クラレは7月26日、不織布事業において乾式不織布から撤退する一方、今後は生産能力を縮小したうえで経営資源をメルトブローン(MB)不織布に集中していくことを決めた。すでに、不織布事業子会社であるクラレクラフレックスの岡山工場(岡山県岡山市)では今年6月末でMB不織布の生産を停止しており、クラレの西条事業所(愛媛県西条市)に生産を集約済み。同じく岡山工場で製造している乾式不織布は今年12月末をもって生産を終了し、来年3月末までに販売を終了する。
クラレは1972年より乾式不織布を、89年よりメルトブローン(MB)不織布を製造・販売してきた。

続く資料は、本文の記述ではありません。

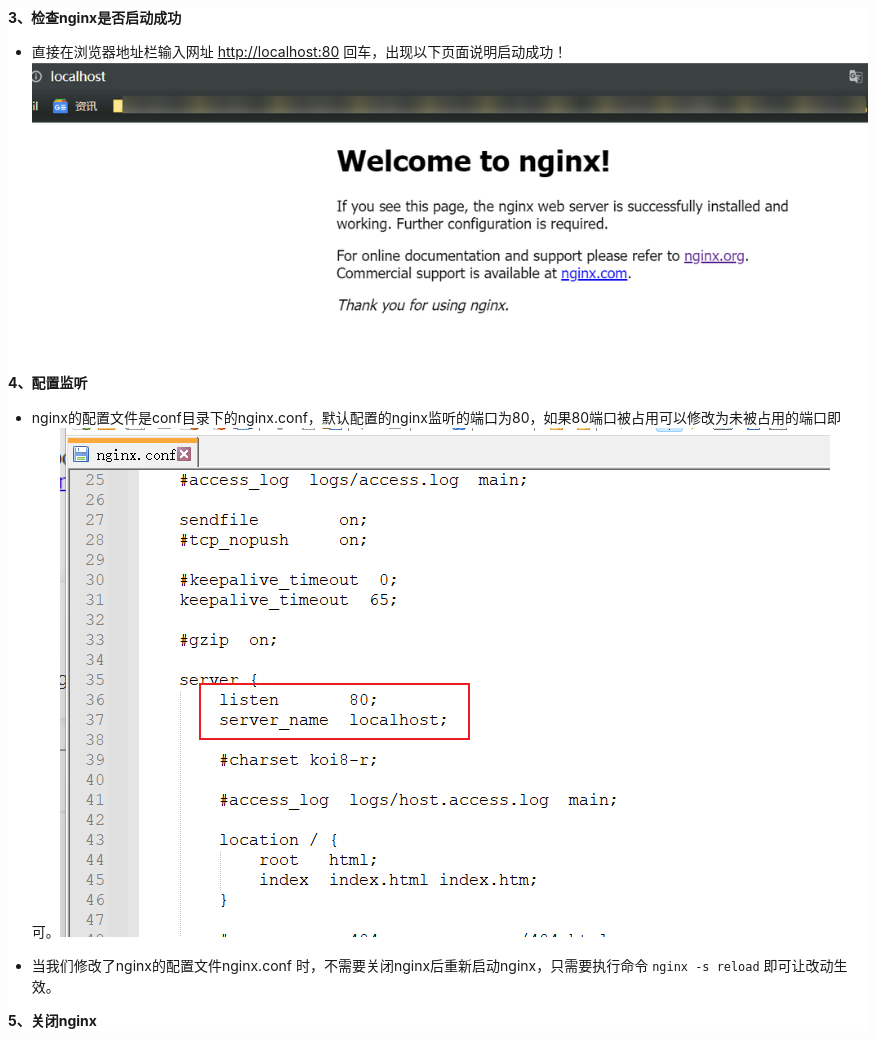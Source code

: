 **3、检查nginx是否启动成功**

- 直接在浏览器地址栏输入网址 [http://localhost:80](http://localhost/) 回车，出现以下页面说明启动成功！![image-20230106135944916](Nginx/image-20230106135944916.png)

**4、配置监听**

- nginx的配置文件是conf目录下的nginx.conf，默认配置的nginx监听的端口为80，如果80端口被占用可以修改为未被占用的端口即可。![image-20230106140054871](Nginx/image-20230106140054871.png)

- 当我们修改了nginx的配置文件nginx.conf 时，不需要关闭nginx后重新启动nginx，只需要执行命令 `nginx -s reload` 即可让改动生效。

**5、关闭nginx**
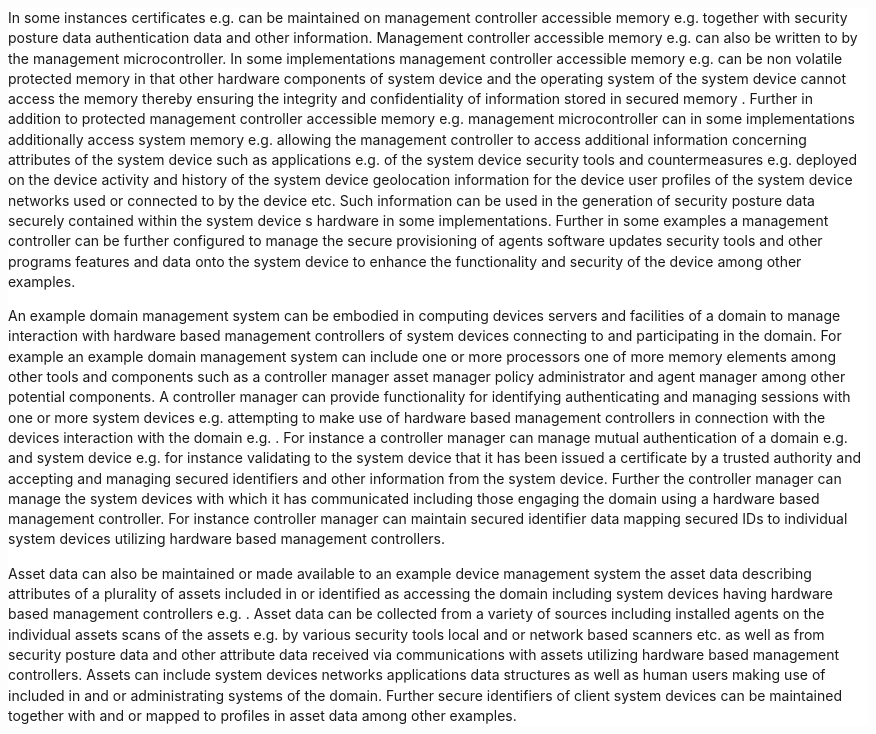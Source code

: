 In some instances certificates e.g. can be maintained on management controller accessible memory e.g. together with security posture data authentication data and other information. Management controller accessible memory e.g. can also be written to by the management microcontroller. In some implementations management controller accessible memory e.g. can be non volatile protected memory in that other hardware components of system device and the operating system of the system device cannot access the memory thereby ensuring the integrity and confidentiality of information stored in secured memory . Further in addition to protected management controller accessible memory e.g. management microcontroller can in some implementations additionally access system memory e.g. allowing the management controller to access additional information concerning attributes of the system device such as applications e.g. of the system device security tools and countermeasures e.g. deployed on the device activity and history of the system device geolocation information for the device user profiles of the system device networks used or connected to by the device etc. Such information can be used in the generation of security posture data securely contained within the system device s hardware in some implementations. Further in some examples a management controller can be further configured to manage the secure provisioning of agents software updates security tools and other programs features and data onto the system device to enhance the functionality and security of the device among other examples.

An example domain management system can be embodied in computing devices servers and facilities of a domain to manage interaction with hardware based management controllers of system devices connecting to and participating in the domain. For example an example domain management system can include one or more processors one of more memory elements among other tools and components such as a controller manager asset manager policy administrator and agent manager among other potential components. A controller manager can provide functionality for identifying authenticating and managing sessions with one or more system devices e.g. attempting to make use of hardware based management controllers in connection with the devices interaction with the domain e.g. . For instance a controller manager can manage mutual authentication of a domain e.g. and system device e.g. for instance validating to the system device that it has been issued a certificate by a trusted authority and accepting and managing secured identifiers and other information from the system device. Further the controller manager can manage the system devices with which it has communicated including those engaging the domain using a hardware based management controller. For instance controller manager can maintain secured identifier data mapping secured IDs to individual system devices utilizing hardware based management controllers.

Asset data can also be maintained or made available to an example device management system the asset data describing attributes of a plurality of assets included in or identified as accessing the domain including system devices having hardware based management controllers e.g. . Asset data can be collected from a variety of sources including installed agents on the individual assets scans of the assets e.g. by various security tools local and or network based scanners etc. as well as from security posture data and other attribute data received via communications with assets utilizing hardware based management controllers. Assets can include system devices networks applications data structures as well as human users making use of included in and or administrating systems of the domain. Further secure identifiers of client system devices can be maintained together with and or mapped to profiles in asset data among other examples.
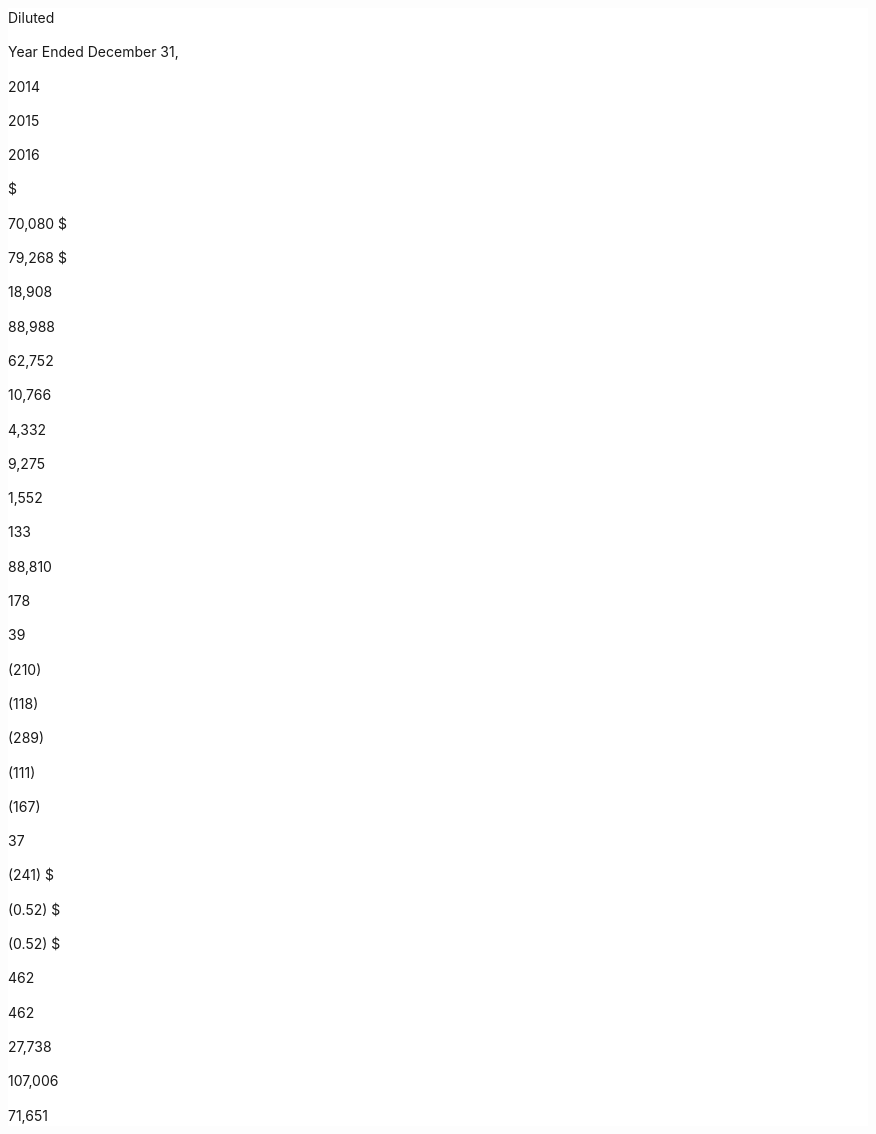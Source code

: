 Diluted

Year Ended December 31,

2014

2015

2016

$

70,080   $

79,268   $

18,908

88,988

62,752

10,766

4,332

9,275

1,552

133

88,810

178

39

(210)

(118)

(289)

(111)

(167)

37

(241)   $

(0.52)   $

(0.52)   $

462

462

27,738

107,006

71,651
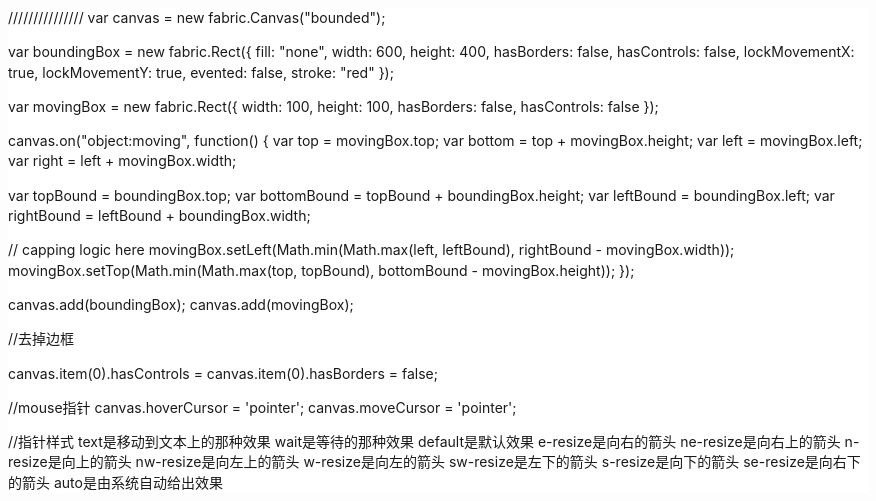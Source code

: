///////////////
var canvas = new fabric.Canvas("bounded");

var boundingBox = new fabric.Rect({
  fill: "none",
  width: 600,
  height: 400,
  hasBorders: false,
  hasControls: false,
  lockMovementX: true,
  lockMovementY: true,
  evented: false,
  stroke: "red"
});

var movingBox = new fabric.Rect({
  width: 100,
  height: 100,
  hasBorders: false,
  hasControls: false
});

canvas.on("object:moving", function() {
  var top = movingBox.top;
  var bottom = top + movingBox.height;
  var left = movingBox.left;
  var right = left + movingBox.width;

  var topBound = boundingBox.top;
  var bottomBound = topBound + boundingBox.height;
  var leftBound = boundingBox.left;
  var rightBound = leftBound + boundingBox.width;

  // capping logic here
  movingBox.setLeft(Math.min(Math.max(left, leftBound), rightBound - movingBox.width));
  movingBox.setTop(Math.min(Math.max(top, topBound), bottomBound - movingBox.height));
});

canvas.add(boundingBox);
canvas.add(movingBox);

//去掉边框

canvas.item(0).hasControls = canvas.item(0).hasBorders = false;

//mouse指针
canvas.hoverCursor = 'pointer';
canvas.moveCursor = 'pointer';

//指针样式
text是移动到文本上的那种效果 
wait是等待的那种效果 
default是默认效果 
e-resize是向右的箭头 
ne-resize是向右上的箭头 
n-resize是向上的箭头 
nw-resize是向左上的箭头 
w-resize是向左的箭头 
sw-resize是左下的箭头 
s-resize是向下的箭头 
se-resize是向右下的箭头 
auto是由系统自动给出效果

しかし近年は、アジア各国不織布メーカーの設備増設にともなう供給過剰と国内需要の減少などにより事業環境が厳しさを増していることから、今後の事業方針を検討した結果、生産能力縮小による再構築が不可欠と判断した。今後は、MB不織布に経営資源を集中することで不織布事業の再構築を行う。
クラレグループは中期経営計画「PASSION 2026」において、事業ポートフォリオの高度化を重要施策と位置づけ、コア事業への重点的な資源配分と、縮小・撤退事業の見極めを進めている。社会・環境価値、経済価値を考慮の上、事業・製品の構成組み換えを継続することによりポートフォリオの高度化を実現する。